Segment Start: Data excerpts

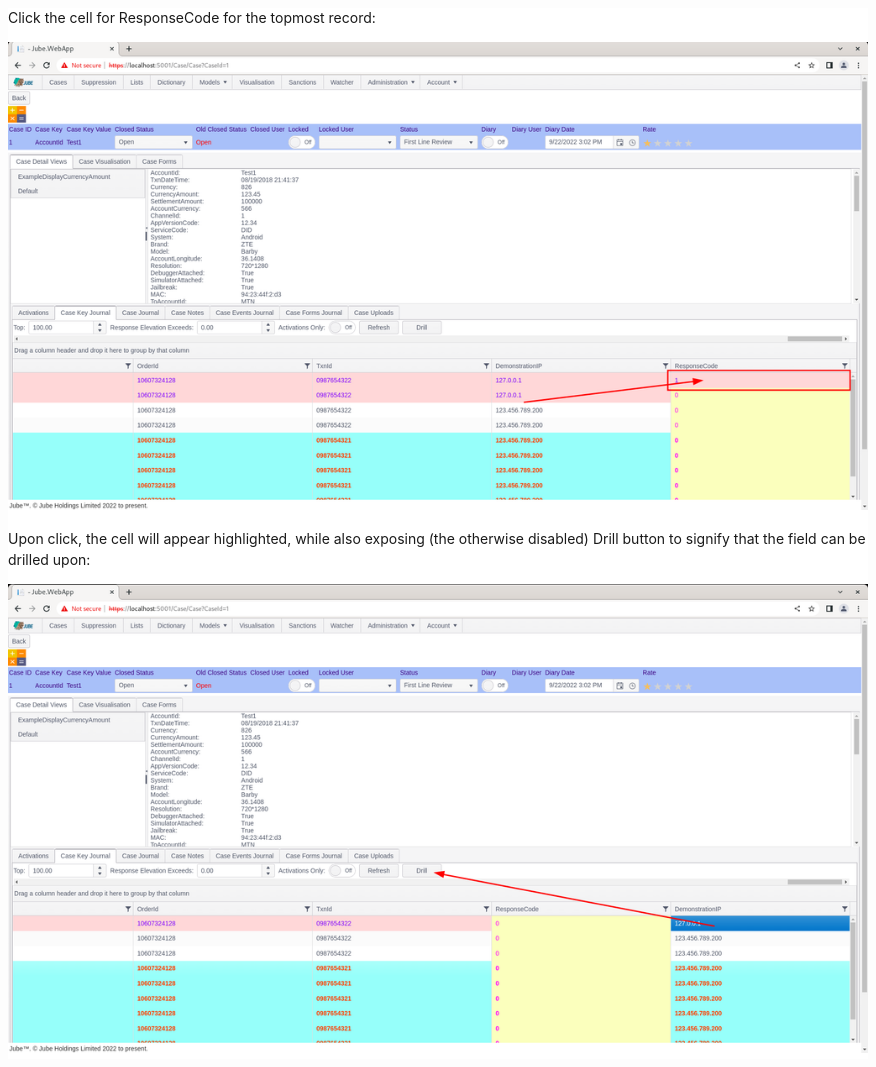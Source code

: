 Click the cell for ResponseCode for the topmost record:

![Image](ClickHereToDrill.png)

Upon click, the cell will appear highlighted,  while also exposing (the otherwise disabled) Drill button to signify that the field can be drilled upon:

![Image](DrillHighlighted.png)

Segment End: Data excerpts

Task details ->
The records above must be echoed exactly, minus their pictures.

Solved exercise ->
Source code

: Click the cell for ResponseCode for the topmost record:

![Image](ClickHereToDrill.png)

Upon click, the cell will appear highlighted,  while also exposing (the otherwise disabled) Drill button to signify that the field can be drilled upon:

![Image](DrillHighlighted.png)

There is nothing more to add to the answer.